29.10.2021

KI gegen Computerspiel

Studierende entwickeln am Campus Gütersloh eine künstliche Intelligenz für das Computerspiel StarCraft2.

Gütersloh (fhb). Deep Blue schlägt 1996 den amtierenden Weltmeister Kasparow im Schach, IBMs Watson gewinnt 2011 in „Jeopardy!“ gegen zwei Profis und Googles AlphaGo schlägt 2016 Lee Sedol, einen der weltbesten Go-Spieler. „Computerspiele stellen schon seit den Anfängen der Künstlichen Intelligenz (KI) eine spannende Herausforderung für die Entwicklung von Intelligenten Agenten dar“, erklärt Prof. Dr. Christian Schwede vom Campus Gütersloh der Fachhochschule (FH) Bielefeld. „Und genau da setzen wir mit unserer Forschung an.“ Gemeint ist das Projekt von Nico Rixe, Philip Scheidig und Viktor Görlitz, die es sich zum Ziel gesetzt haben, eine KI für das Echtzeitstrategiespiel „Starcraft2“ zu entwickeln.

Neuartiger Studiengang

Portrait von Prof. Dr. Christian Schwede.
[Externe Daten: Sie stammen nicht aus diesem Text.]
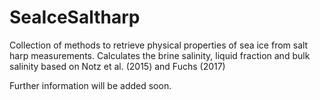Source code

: # SeaIceSaltharp
Collection of methods to retrieve physical properties of sea ice from salt harp measurements. Calculates the brine salinity, liquid fraction and bulk salinity based on Notz et al. (2015) and Fuchs (2017)

Further information will be added soon.

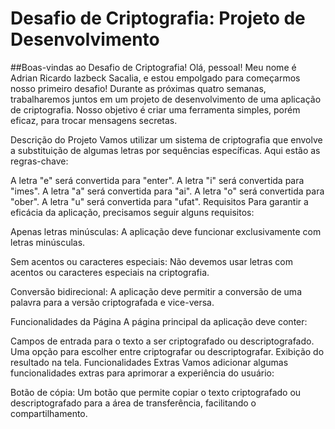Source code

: # Desafio de Criptografia: Projeto de Desenvolvimento
##Boas-vindas ao Desafio de Criptografia!
Olá, pessoal! Meu nome é Adrian Ricardo Iazbeck Sacalia, e estou empolgado para começarmos nosso primeiro desafio! Durante as próximas quatro semanas, trabalharemos juntos em um projeto de desenvolvimento de uma aplicação de criptografia. Nosso objetivo é criar uma ferramenta simples, porém eficaz, para trocar mensagens secretas.

Descrição do Projeto
Vamos utilizar um sistema de criptografia que envolve a substituição de algumas letras por sequências específicas. Aqui estão as regras-chave:

A letra "e" será convertida para "enter".
A letra "i" será convertida para "imes".
A letra "a" será convertida para "ai".
A letra "o" será convertida para "ober".
A letra "u" será convertida para "ufat".
Requisitos
Para garantir a eficácia da aplicação, precisamos seguir alguns requisitos:

Apenas letras minúsculas: A aplicação deve funcionar exclusivamente com letras minúsculas.

Sem acentos ou caracteres especiais: Não devemos usar letras com acentos ou caracteres especiais na criptografia.

Conversão bidirecional: A aplicação deve permitir a conversão de uma palavra para a versão criptografada e vice-versa.

Funcionalidades da Página
A página principal da aplicação deve conter:

Campos de entrada para o texto a ser criptografado ou descriptografado.
Uma opção para escolher entre criptografar ou descriptografar.
Exibição do resultado na tela.
Funcionalidades Extras
Vamos adicionar algumas funcionalidades extras para aprimorar a experiência do usuário:

Botão de cópia: Um botão que permite copiar o texto criptografado ou descriptografado para a área de transferência, facilitando o compartilhamento.

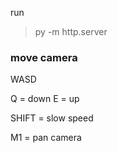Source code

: run
> py -m http.server 

### move camera
WASD

Q = down
E = up

SHIFT = slow speed

M1 = pan camera
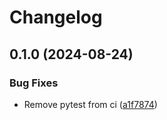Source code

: # Changelog

## 0.1.0 (2024-08-24)


### Bug Fixes

* Remove pytest from ci ([a1f7874](https://github.com/tencorvids/imposter/commit/a1f7874efcf17d2a8f9ca5fea2d7623dd9c95a3d))
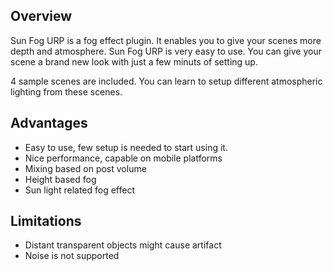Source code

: ## Overview

Sun Fog URP is a fog effect plugin. It enables you to give your scenes more depth and atmosphere. 
Sun Fog URP is very easy to use. You can give your scene a brand new look with just a few minuts of setting up.

4 sample scenes are included. You can learn to setup different atmospheric lighting from these scenes.

## Advantages
- Easy to use, few setup is needed to start using it.
- Nice performance, capable on mobile platforms
- Mixing based on post volume
- Height based fog
- Sun light related fog effect

## Limitations
- Distant transparent objects might cause artifact
- Noise is not supported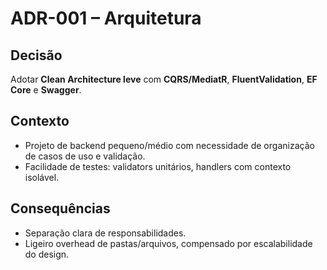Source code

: # ADR-001 – Arquitetura

## Decisão
Adotar **Clean Architecture leve** com **CQRS/MediatR**, **FluentValidation**, **EF Core** e **Swagger**.

## Contexto
- Projeto de backend pequeno/médio com necessidade de organização de casos de uso e validação.
- Facilidade de testes: validators unitários, handlers com contexto isolável.

## Consequências
- Separação clara de responsabilidades.
- Ligeiro overhead de pastas/arquivos, compensado por escalabilidade do design.
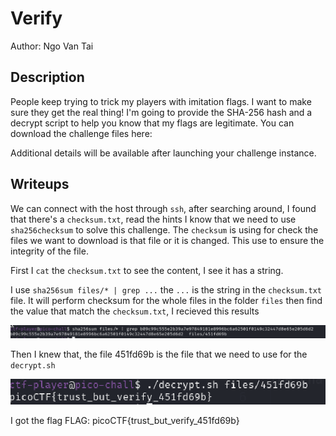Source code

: # Verify
Author: Ngo Van Tai

## Description
People keep trying to trick my players with imitation flags. I want to make sure they get the real thing! I'm going to provide the SHA-256 hash and a decrypt script to help you know that my flags are legitimate. You can download the challenge files here:

Additional details will be available after launching your challenge instance.

## Writeups
We can connect with the host through `ssh`, after searching around, I found that there's a `checksum.txt`, read the hints I know that we need to use `sha256checksum` to solve this challenge. The `checksum` is using for check the files we want to download is that file or it is changed. This use to ensure the integrity of the file.

First I `cat` the `checksum.txt` to see the content, I see it has a string.

I use `sha256sum files/* | grep ...` the `...` is the string in the `checksum.txt` file. It will perform checksum for the whole files in the folder `files` then find the value that match the `checksum.txt`, I recieved this results

![Alt text](image.png)

Then I knew that, the file 451fd69b is the file that we need to use for the `decrypt.sh`

![Alt text](image-1.png)

I got the flag
FLAG: picoCTF{trust_but_verify_451fd69b}
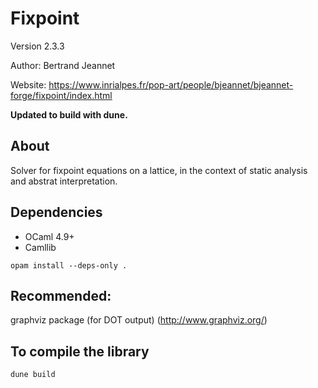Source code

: # Fixpoint
Version 2.3.3

Author: Bertrand Jeannet

Website: https://www.inrialpes.fr/pop-art/people/bjeannet/bjeannet-forge/fixpoint/index.html

**Updated to build with dune.**

## About

Solver for fixpoint equations on a lattice, in the context of static analysis and abstrat interpretation.

## Dependencies
- OCaml 4.9+
- Camllib

`opam install --deps-only .`

## Recommended:

graphviz package (for DOT output) (http://www.graphviz.org/)

## To compile the library

`dune build`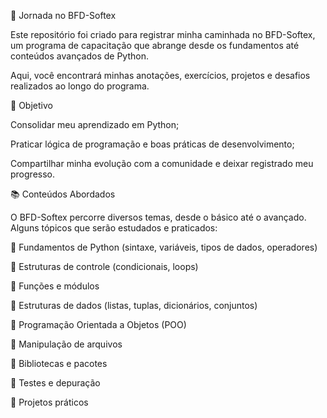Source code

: 🚀 Jornada no BFD-Softex

Este repositório foi criado para registrar minha caminhada no BFD-Softex, um programa de capacitação que abrange desde os fundamentos até conteúdos avançados de Python.

Aqui, você encontrará minhas anotações, exercícios, projetos e desafios realizados ao longo do programa.

📌 Objetivo

Consolidar meu aprendizado em Python;

Praticar lógica de programação e boas práticas de desenvolvimento;

Compartilhar minha evolução com a comunidade e deixar registrado meu progresso.

📚 Conteúdos Abordados

O BFD-Softex percorre diversos temas, desde o básico até o avançado. Alguns tópicos que serão estudados e praticados:

🔹 Fundamentos de Python (sintaxe, variáveis, tipos de dados, operadores)

🔹 Estruturas de controle (condicionais, loops)

🔹 Funções e módulos

🔹 Estruturas de dados (listas, tuplas, dicionários, conjuntos)

🔹 Programação Orientada a Objetos (POO)

🔹 Manipulação de arquivos

🔹 Bibliotecas e pacotes

🔹 Testes e depuração

🔹 Projetos práticos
Das Forschungsprojekt ist Teil des neuartigen, projektbasierten Forschungsmasters „Data Science“, in dessen Rahmen die Studierenden zu Data Scientists ausgebildet werden. „Data Science ist eine der wichtigsten Disziplinen des digitalen Zeitalters. Nahezu alle Objekte und Prozesse der physischen Welt werden nach und nach in der digitalen Welt abgebildet ­– Internet-der-Dinge, Industrie 4.0, Big Data und Soziale Medien sind nur einige von vielen Trends, die diesen Vorgang beschreiben“, berichtet Studiengangsleiter Prof. Dr. Schwede.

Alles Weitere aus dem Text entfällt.